A third of UK teenagers believe climate change is “exaggerated”, a report has found, as YouTube videos promoting a new kind of climate denial aimed at young people proliferate on the platform.
Previously, most climate deniers pushed the belief that climate breakdown was not happening or, if it was, that humans were not causing it. Now, the Center for Countering Digital Hate (CCDH) has found that most climate denial videos on YouTube push the idea that climate solutions do not work, climate science and the climate movement are unreliable, or that the effects of global heating are beneficial or harmless.
Researchers from the CCDH gathered a dataset of text transcripts from 12,058 climate-related YouTube videos posted by 96 channels over almost six years from 1 January 2018 to 30 September 2023. They also included the results of a nationally representative survey conducted by polling company Survation which found 31% of UK respondents aged 13 to 17 agreed with the statement “Climate change and its effects are being purposefully overexaggerated”. This rose to 37% of teenagers categorised as heavy users of social media, meaning they reported using any one platform for more than four hours a day.
Well that’s the thing. That’s what the internet is now. And my fear is that it will stay that way for a good while as too many don’t see the point in making it something else which would just be more “boring”. But it wasn’t always this way. Putting aside the endless September, before big social, it was worth it. Now big social has captured a whole generations understanding of what it means to be online.
Staying away from the big platforms has worked out well for me. Those are well under the control of corporate interests like TV, but I now have access to several independent journalists from across the world, the ability to fact check a topic within minutes to hours instead of days to never, and a much easier way of organizing with like minded people.

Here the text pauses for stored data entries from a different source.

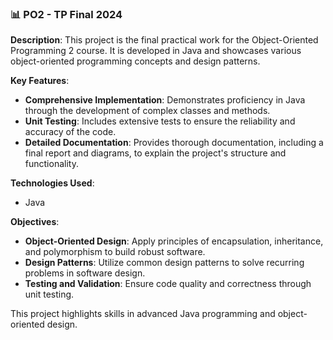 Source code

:### 📊 PO2 - TP Final 2024

**Description**:
This project is the final practical work for the Object-Oriented Programming 2 course. It is developed in Java and showcases various object-oriented programming concepts and design patterns.

**Key Features**:
- **Comprehensive Implementation**: Demonstrates proficiency in Java through the development of complex classes and methods.
- **Unit Testing**: Includes extensive tests to ensure the reliability and accuracy of the code.
- **Detailed Documentation**: Provides thorough documentation, including a final report and diagrams, to explain the project's structure and functionality.

**Technologies Used**:
- Java

**Objectives**:
- **Object-Oriented Design**: Apply principles of encapsulation, inheritance, and polymorphism to build robust software.
- **Design Patterns**: Utilize common design patterns to solve recurring problems in software design.
- **Testing and Validation**: Ensure code quality and correctness through unit testing.

This project highlights skills in advanced Java programming and object-oriented design.

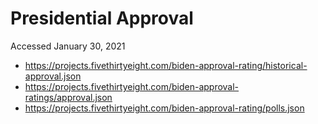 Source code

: # Presidential Approval

Accessed January 30, 2021

- https://projects.fivethirtyeight.com/biden-approval-rating/historical-approval.json
- https://projects.fivethirtyeight.com/biden-approval-ratings/approval.json
- https://projects.fivethirtyeight.com/biden-approval-rating/polls.json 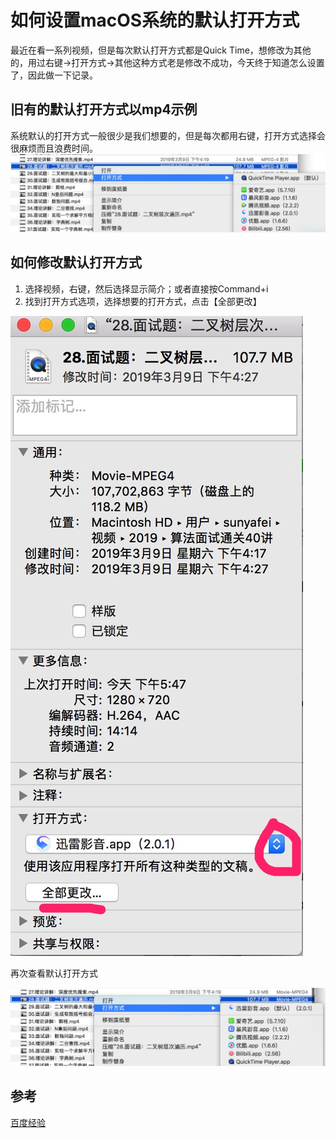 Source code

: # 如何设置macOS系统的默认打开方式
最近在看一系列视频，但是每次默认打开方式都是Quick Time，想修改为其他的，用过右键->打开方式->其他这种方式老是修改不成功，今天终于知道怎么设置了，因此做一下记录。

## 旧有的默认打开方式以mp4示例
系统默认的打开方式一般很少是我们想要的，但是每次都用右键，打开方式选择会很麻烦而且浪费时间。
![系统默认打开方式](imgs/old_default_open.jpg)

## 如何修改默认打开方式
1. 选择视频，右键，然后选择显示简介；或者直接按Command+i
2. 找到打开方式选项，选择想要的打开方式，点击【全部更改】

![设置新的默认打开方式](imgs/new_default_open.jpg)


再次查看默认打开方式


![新的默认打开方式](imgs/last_open.jpg)

## 参考
[百度经验](https://jingyan.baidu.com/article/92255446ad880b851648f4a5.html)

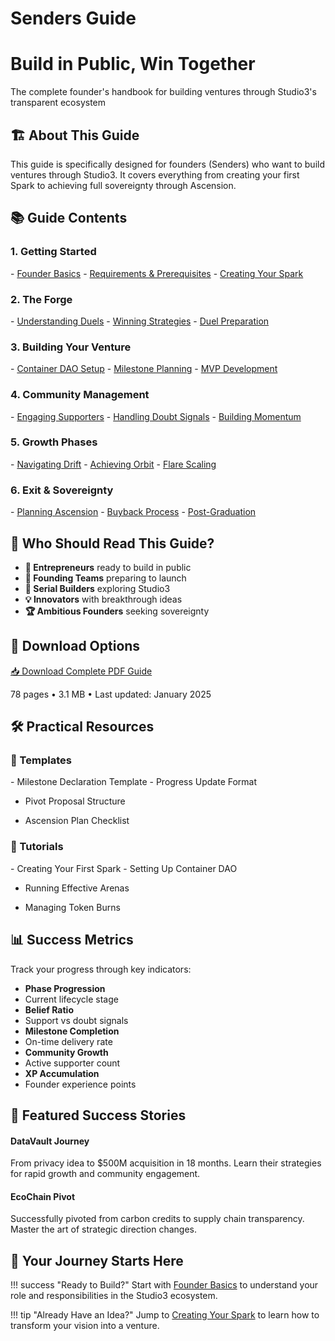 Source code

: # Senders Guide

<div class="hero-section">
<h1>Build in Public, Win Together</h1>
<p class="hero-subtitle">The complete founder's handbook for building ventures through Studio3's transparent ecosystem</p>
</div>

## 🏗️ About This Guide

This guide is specifically designed for founders (Senders) who want to build ventures through Studio3. It covers everything from creating your first Spark to achieving full sovereignty through Ascension.

## 📚 Guide Contents

<div class="grid">
<div class="arena-card" markdown="1">

<h3>1. Getting Started</h3>
- <a href="founder-basics.md">Founder Basics</a>
- <a href="requirements.md">Requirements & Prerequisites</a>
- <a href="creating-spark.md">Creating Your Spark</a>

</div>

<div class="arena-card" markdown="1">

<h3>2. The Forge</h3>
- <a href="forge-duels.md">Understanding Duels</a>
- <a href="winning-strategies.md">Winning Strategies</a>
- <a href="duel-preparation.md">Duel Preparation</a>

</div>

<div class="arena-card" markdown="1">

<h3>3. Building Your Venture</h3>
- <a href="container-dao.md">Container DAO Setup</a>
- <a href="milestone-planning.md">Milestone Planning</a>
- <a href="mvp-development.md">MVP Development</a>

</div>

<div class="arena-card" markdown="1">

<h3>4. Community Management</h3>
- <a href="engaging-echoes.md">Engaging Supporters</a>
- <a href="handling-doubt.md">Handling Doubt Signals</a>
- <a href="building-momentum.md">Building Momentum</a>

</div>

<div class="arena-card" markdown="1">

<h3>5. Growth Phases</h3>
- <a href="drift-navigation/">Navigating Drift</a>
- <a href="achieving-orbit/">Achieving Orbit</a>
- <a href="flare-scaling/">Flare Scaling</a>

</div>

<div class="arena-card" markdown="1">

<h3>6. Exit & Sovereignty</h3>
- <a href="ascension-planning/">Planning Ascension</a>
- <a href="buyback-process/">Buyback Process</a>
- <a href="post-graduation/">Post-Graduation</a>

</div>
</div>

## 🎯 Who Should Read This Guide?

- **🚀 Entrepreneurs** ready to build in public
- **👥 Founding Teams**  preparing to launch
- **🔄 Serial Builders**  exploring Studio3
- **💡 Innovators**  with breakthrough ideas
- **🏆 Ambitious Founders**  seeking sovereignty
## 📄 Download Options

<div class="download-section">
<a href="../pdf/studio3-senders-guide.pdf" class="md-button md-button--primary">
📥 Download Complete PDF Guide
</a>
<p>78 pages • 3.1 MB • Last updated: January 2025</p>
</div>

## 🛠️ Practical Resources

<div class="grid">
<div class="arena-card" markdown="1">

<h3>📝 Templates</h3>
- Milestone Declaration Template
- Progress Update Format

- Pivot Proposal Structure

- Ascension Plan Checklist

</div>

<div class="arena-card" markdown="1">

<h3>🎥 Tutorials</h3>
- Creating Your First Spark
- Setting Up Container DAO

- Running Effective Arenas

- Managing Token Burns

</div>
</div>

## 📊 Success Metrics

Track your progress through key indicators:

- **Phase Progression**
- Current lifecycle stage
- **Belief Ratio**
- Support vs doubt signals
- **Milestone Completion**
- On-time delivery rate
- **Community Growth**
- Active supporter count
- **XP Accumulation**
- Founder experience points
## 🌟 Featured Success Stories

<div class="grid">
<div class="arena-card" markdown="1">

<h4>DataVault Journey</h4>
From privacy idea to $500M acquisition in 18 months. Learn their strategies for rapid growth and community engagement.

</div>

<div class="arena-card" markdown="1">

<h4>EcoChain Pivot</h4>
Successfully pivoted from carbon credits to supply chain transparency. Master the art of strategic direction changes.

</div>
</div>

## 🚀 Your Journey Starts Here

!!! success "Ready to Build?"
    Start with [Founder Basics](founder-basics.md) to understand your role and responsibilities in the Studio3 ecosystem.

!!! tip "Already Have an Idea?"
    Jump to [Creating Your Spark](creating-spark.md) to learn how to transform your vision into a venture. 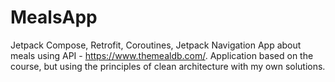 # MealsApp
Jetpack Compose, Retrofit, Coroutines, Jetpack Navigation
App about meals using API - https://www.themealdb.com/. Application based on the course, but using the principles of clean architecture with my own solutions.
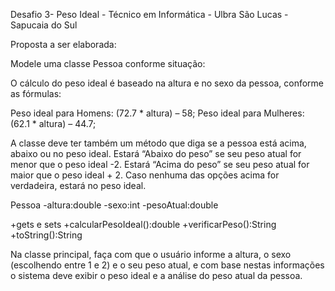 Desafio 3- Peso Ideal - Técnico em Informática - Ulbra São Lucas - Sapucaia do Sul

Proposta a ser elaborada: 

Modele uma classe Pessoa conforme situação:

O cálculo do peso ideal é baseado na altura e no sexo da pessoa, conforme as fórmulas:

Peso ideal para Homens: (72.7 * altura) – 58;
Peso ideal para Mulheres: (62.1 * altura) – 44.7;

A classe deve ter também um método que diga se a pessoa está acima, abaixo ou no peso ideal.
Estará “Abaixo do peso” se seu peso atual for menor que o peso ideal -2.
Estará “Acima do peso” se seu peso atual for maior que o peso ideal + 2.
Caso nenhuma das opções acima for verdadeira, estará no peso ideal.

Pessoa
-altura:double
-sexo:int
-pesoAtual:double

+gets e sets
+calcularPesoIdeal():double
+verificarPeso():String
+toString():String


Na classe principal, faça com que o usuário informe a altura, o sexo (escolhendo entre 1 e 2) 
e o seu peso atual, e com base nestas informações o sistema deve exibir o peso ideal e a análise do peso atual da pessoa.

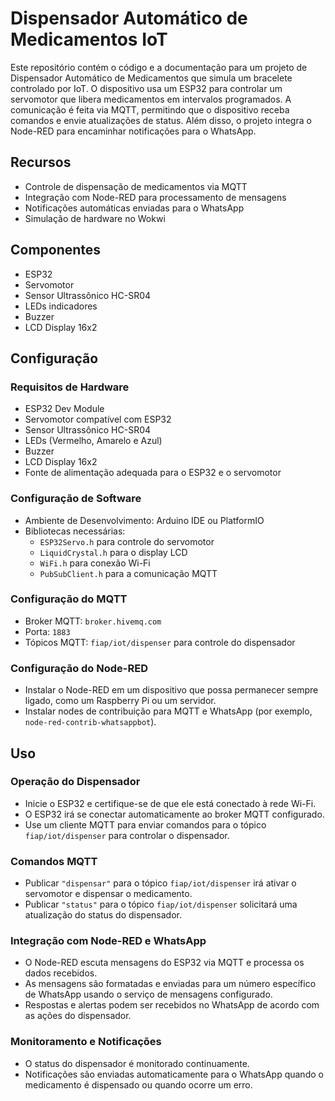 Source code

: # Dispensador Automático de Medicamentos IoT

Este repositório contém o código e a documentação para um projeto de Dispensador Automático de Medicamentos que simula um bracelete controlado por IoT. O dispositivo usa um ESP32 para controlar um servomotor que libera medicamentos em intervalos programados. A comunicação é feita via MQTT, permitindo que o dispositivo receba comandos e envie atualizações de status. Além disso, o projeto integra o Node-RED para encaminhar notificações para o WhatsApp.

## Recursos

- Controle de dispensação de medicamentos via MQTT
- Integração com Node-RED para processamento de mensagens
- Notificações automáticas enviadas para o WhatsApp
- Simulação de hardware no Wokwi

## Componentes

- ESP32
- Servomotor
- Sensor Ultrassônico HC-SR04
- LEDs indicadores
- Buzzer
- LCD Display 16x2

## Configuração

### Requisitos de Hardware

- ESP32 Dev Module
- Servomotor compatível com ESP32
- Sensor Ultrassônico HC-SR04
- LEDs (Vermelho, Amarelo e Azul)
- Buzzer
- LCD Display 16x2
- Fonte de alimentação adequada para o ESP32 e o servomotor

### Configuração de Software

- Ambiente de Desenvolvimento: Arduino IDE ou PlatformIO
- Bibliotecas necessárias:
  - `ESP32Servo.h` para controle do servomotor
  - `LiquidCrystal.h` para o display LCD
  - `WiFi.h` para conexão Wi-Fi
  - `PubSubClient.h` para a comunicação MQTT

### Configuração do MQTT

- Broker MQTT: `broker.hivemq.com`
- Porta: `1883`
- Tópicos MQTT: `fiap/iot/dispenser` para controle do dispensador

### Configuração do Node-RED

- Instalar o Node-RED em um dispositivo que possa permanecer sempre ligado, como um Raspberry Pi ou um servidor.
- Instalar nodes de contribuição para MQTT e WhatsApp (por exemplo, `node-red-contrib-whatsappbot`).

## Uso

### Operação do Dispensador

- Inicie o ESP32 e certifique-se de que ele está conectado à rede Wi-Fi.
- O ESP32 irá se conectar automaticamente ao broker MQTT configurado.
- Use um cliente MQTT para enviar comandos para o tópico `fiap/iot/dispenser` para controlar o dispensador.

### Comandos MQTT

- Publicar `"dispensar"` para o tópico `fiap/iot/dispenser` irá ativar o servomotor e dispensar o medicamento.
- Publicar `"status"` para o tópico `fiap/iot/dispenser` solicitará uma atualização do status do dispensador.

### Integração com Node-RED e WhatsApp

- O Node-RED escuta mensagens do ESP32 via MQTT e processa os dados recebidos.
- As mensagens são formatadas e enviadas para um número específico de WhatsApp usando o serviço de mensagens configurado.
- Respostas e alertas podem ser recebidos no WhatsApp de acordo com as ações do dispensador.

### Monitoramento e Notificações

- O status do dispensador é monitorado continuamente.
- Notificações são enviadas automaticamente para o WhatsApp quando o medicamento é dispensado ou quando ocorre um erro.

The internet is a tool. It’s more full of misinformation, disinformation, useless garbage, and scams now than it was, but it’s still useful if you know how to sift through it. We should be educating our youth on how to do that and identifying the list of pitfalls above to help make it even better.
Hear hear!!
I think the key point is that improvement is possible here. Something humans have within the realm of things they could do. As opposed to tv, which isn’t really fixable.